▸ EXERCISE:
A word-for-word transcription of the listing is all that is needed.

+ + + + + + +

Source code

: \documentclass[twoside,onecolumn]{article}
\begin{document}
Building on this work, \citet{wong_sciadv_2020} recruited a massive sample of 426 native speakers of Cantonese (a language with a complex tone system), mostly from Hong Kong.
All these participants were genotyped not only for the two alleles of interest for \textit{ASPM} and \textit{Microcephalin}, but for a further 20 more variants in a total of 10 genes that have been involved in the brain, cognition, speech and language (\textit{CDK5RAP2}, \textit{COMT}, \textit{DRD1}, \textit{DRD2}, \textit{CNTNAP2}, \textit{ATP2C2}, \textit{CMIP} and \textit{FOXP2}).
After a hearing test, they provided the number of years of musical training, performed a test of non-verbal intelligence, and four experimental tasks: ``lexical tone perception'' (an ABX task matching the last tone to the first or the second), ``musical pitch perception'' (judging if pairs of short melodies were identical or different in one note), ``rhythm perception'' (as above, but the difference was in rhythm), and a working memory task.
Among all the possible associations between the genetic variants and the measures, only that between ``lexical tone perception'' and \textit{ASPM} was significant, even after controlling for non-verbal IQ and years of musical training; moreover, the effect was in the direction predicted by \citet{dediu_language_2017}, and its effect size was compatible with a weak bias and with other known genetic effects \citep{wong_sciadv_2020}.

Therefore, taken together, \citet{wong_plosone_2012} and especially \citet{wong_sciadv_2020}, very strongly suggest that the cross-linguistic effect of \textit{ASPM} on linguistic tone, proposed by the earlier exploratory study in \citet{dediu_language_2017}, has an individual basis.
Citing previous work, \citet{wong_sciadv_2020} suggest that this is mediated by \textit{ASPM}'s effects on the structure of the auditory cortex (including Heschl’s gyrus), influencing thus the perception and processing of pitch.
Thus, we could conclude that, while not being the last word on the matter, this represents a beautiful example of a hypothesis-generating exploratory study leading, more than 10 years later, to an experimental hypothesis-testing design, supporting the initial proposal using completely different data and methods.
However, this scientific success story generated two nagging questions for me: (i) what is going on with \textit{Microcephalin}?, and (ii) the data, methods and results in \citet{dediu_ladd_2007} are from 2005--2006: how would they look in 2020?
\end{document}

+ + + + + + +

▸ WRITTEN SOLUTION:
Source code

: \documentclass[twoside,onecolumn]{article}
\begin{document}
Building on this work, \citet{wong_sciadv_2020} recruited a massive sample of 426 native speakers of Cantonese (a language with a complex tone system), mostly from Hong Kong.
All these participants were genotyped not only for the two alleles of interest for \textit{ASPM} and \textit{Microcephalin}, but for a further 20 more variants in a total of 10 genes that have been involved in the brain, cognition, speech and language (\textit{CDK5RAP2}, \textit{COMT}, \textit{DRD1}, \textit{DRD2}, \textit{CNTNAP2}, \textit{ATP2C2}, \textit{CMIP} and \textit{FOXP2}).
After a hearing test, they provided the number of years of musical training, performed a test of non-verbal intelligence, and four experimental tasks: ``lexical tone perception'' (an ABX task matching the last tone to the first or the second), ``musical pitch perception'' (judging if pairs of short melodies were identical or different in one note), ``rhythm perception'' (as above, but the difference was in rhythm), and a working memory task.
Among all the possible associations between the genetic variants and the measures, only that between ``lexical tone perception'' and \textit{ASPM} was significant, even after controlling for non-verbal IQ and years of musical training; moreover, the effect was in the direction predicted by \citet{dediu_language_2017}, and its effect size was compatible with a weak bias and with other known genetic effects \citep{wong_sciadv_2020}.

Therefore, taken together, \citet{wong_plosone_2012} and especially \citet{wong_sciadv_2020}, very strongly suggest that the cross-linguistic effect of \textit{ASPM} on linguistic tone, proposed by the earlier exploratory study in \citet{dediu_language_2017}, has an individual basis.
Citing previous work, \citet{wong_sciadv_2020} suggest that this is mediated by \textit{ASPM}'s effects on the structure of the auditory cortex (including Heschl’s gyrus), influencing thus the perception and processing of pitch.
Thus, we could conclude that, while not being the last word on the matter, this represents a beautiful example of a hypothesis-generating exploratory study leading, more than 10 years later, to an experimental hypothesis-testing design, supporting the initial proposal using completely different data and methods.
However, this scientific success story generated two nagging questions for me: (i) what is going on with \textit{Microcephalin}?, and (ii) the data, methods and results in \citet{dediu_ladd_2007} are from 2005--2006: how would they look in 2020?
\end{document}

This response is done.